Orang yang memiliki penghasilan besar, katakanlah 15 juta per bulan tetapi menghabiskan 12-13 juta perbulan, tidak bisa dibilang kaya, tapi hidup dengan mewah. Dengan pengeluaran segitu besar tanpa ada saving yg memadai, berapa lama mereka dapat bertahan hidup jika tidak bekerja?
Perhitungan definisi kaya menurut buku ini dirumuskan sbb:
Milioner = (Umur x gaji satu tahun)/10
Apakah harta yang anda miliki lebih sudah besar dari hitungan tersebut?
JIka sudah, selamat!..anda adalah millionaire menurut Stanley dan Danko
Contoh si A berumur 30 tahun. Penghasilannya satu bulan sebesar 1,5 juta rupiah. Si A akan dianggap milioner jika harta yang dia miliki lebih dari 30 x 1,5 juta x 12 / 10 yakni 54 juta.
Harta disini adalah nilai portofolio, aset produktif atau uang simpanan yang si A miliki tetapi bukan pemberian atau warisan dari orang lain.
Mengapa dengan hanya memiliki 54 juta A bisa dibilang milioner?
Biaya hidup Amir kurang dari 1,5 juta sehingga dengan uang tersebut dia bisa hidup selama tiga tahun tanpa bekerja.
Definisi dari buku ini sama sekali memberi pandangan baru bagi saya, bahwa milioner ternyata tidak hanya tergantung dengan harta yang saya miliki, tidak bergantung dari seberapa besar gaji (meskipun ini juga penting) tapi yang terpenting juga adalah seberapa besar biaya hidup saya.
Definisi orang kaya diatas menurut buku ini dibagi lagi menjadi
PAW : Prodigious Accelerated of Wealth, yakni orang yang memiliki tingkat kekayaan sebesar 2X dari hasil rumus diatas.
AAW : Average Accelerated of Wealth, yakni orang yang memiliki tingkat kekayaan pada kisaran rumus diatas
Dan UAW : Under Accelerated of Wealth, yakni orang yang memiliki kekayaan pada kisaran ½ dari rumus diatas.
Misal si B umur 35 tahun dan memiliki salary 10 juta / bulan,
Maka dia bisa dikategorikan PAW jika memiliki portofolio sebesar
((35 x 12 x 10 juta)/10 ) x 2 = 840 juta, artinya kemampuan untuk mengumpulkan kekayaannya berada diatas rata2.

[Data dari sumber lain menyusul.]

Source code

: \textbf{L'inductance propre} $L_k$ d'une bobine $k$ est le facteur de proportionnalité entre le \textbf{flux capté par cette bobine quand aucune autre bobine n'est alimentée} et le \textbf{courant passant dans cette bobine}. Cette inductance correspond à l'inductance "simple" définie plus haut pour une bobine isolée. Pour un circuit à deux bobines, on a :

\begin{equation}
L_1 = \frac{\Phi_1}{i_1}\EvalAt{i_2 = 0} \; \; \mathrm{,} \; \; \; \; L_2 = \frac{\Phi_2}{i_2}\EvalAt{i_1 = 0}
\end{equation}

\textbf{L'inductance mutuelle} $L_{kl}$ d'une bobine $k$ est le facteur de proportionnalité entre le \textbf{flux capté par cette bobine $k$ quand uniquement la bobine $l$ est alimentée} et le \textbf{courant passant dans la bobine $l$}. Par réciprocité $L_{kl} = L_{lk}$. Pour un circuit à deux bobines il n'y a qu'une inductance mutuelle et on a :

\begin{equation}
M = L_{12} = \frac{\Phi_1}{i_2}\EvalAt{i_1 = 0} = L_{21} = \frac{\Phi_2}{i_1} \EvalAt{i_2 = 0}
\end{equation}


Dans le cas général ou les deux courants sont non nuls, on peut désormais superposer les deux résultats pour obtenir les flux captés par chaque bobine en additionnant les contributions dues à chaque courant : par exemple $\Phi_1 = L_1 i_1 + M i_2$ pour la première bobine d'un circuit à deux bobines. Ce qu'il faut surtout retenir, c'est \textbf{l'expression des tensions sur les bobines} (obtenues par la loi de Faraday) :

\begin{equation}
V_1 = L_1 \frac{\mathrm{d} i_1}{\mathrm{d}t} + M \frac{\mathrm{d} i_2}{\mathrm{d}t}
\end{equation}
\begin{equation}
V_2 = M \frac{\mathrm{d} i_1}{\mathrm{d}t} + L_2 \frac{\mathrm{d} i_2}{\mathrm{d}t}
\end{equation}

Tetapi jika kekayaannya adalah "hanya" 210 juta, maka dia masuk dalam golongan UAW.
Buku yang berjumlah 365 halaman, 8 bab dan 3 appendix ini menceritakan bahwa orang-orang kaya saat ini 80% mendapatkan kekayaan mereka dalam 1 generasi, jaman kekayaan dengan warisan seperti jaman
Rockefellers, Vanderbilt, Du Pont sudah lewat…
Buku ini banyak memberikan perbandingan-perbandingan hasil investigasi, dan interview mereka terhadap para responden, penyajiannya pun banyak mengangkat kasus-kasus unik yg mereka jumpai.
Dalam buku tersebut dituliskan tentang tujuh ciri khas seorang milioner.
1. Mereka hidup dibawah kemampuan mereka.
Dalam satu kesempatan ketika Stanley dan Danko mencoba mewanwancarai para pemilik kekayaan dengan nilai rata2 sebesar US$ 10 M, mereka benar2 terkaget-kaget. Banyak undangan yang datang ke salah satu penthouse di manhattan east side pakaian mereka biasa, apa yang mereka kenakan dan kendarai saat datang sangat biasa.
Ada kisah kegiatan interview di salah satu lembar buku ini.
Mr. Bud 59 thn, pemilik bisnis real estate di NY ketika diajak bersulang oleh Danko dengan anggur bordeoux 1970 menolak, dia mengatakan hanya terbiasa minum scoth dan bir Budweiser. Makanan2 “wah”, kaviar, la
sagna, apricot yang terhidang diatas meja, banyak yang tidak tersentuh, hanya karena mereka “tidak terbiasa” memakan makanan jenis tersebut. Sepanjang pertemuan tersebut, mereka hanya memakan kue kering.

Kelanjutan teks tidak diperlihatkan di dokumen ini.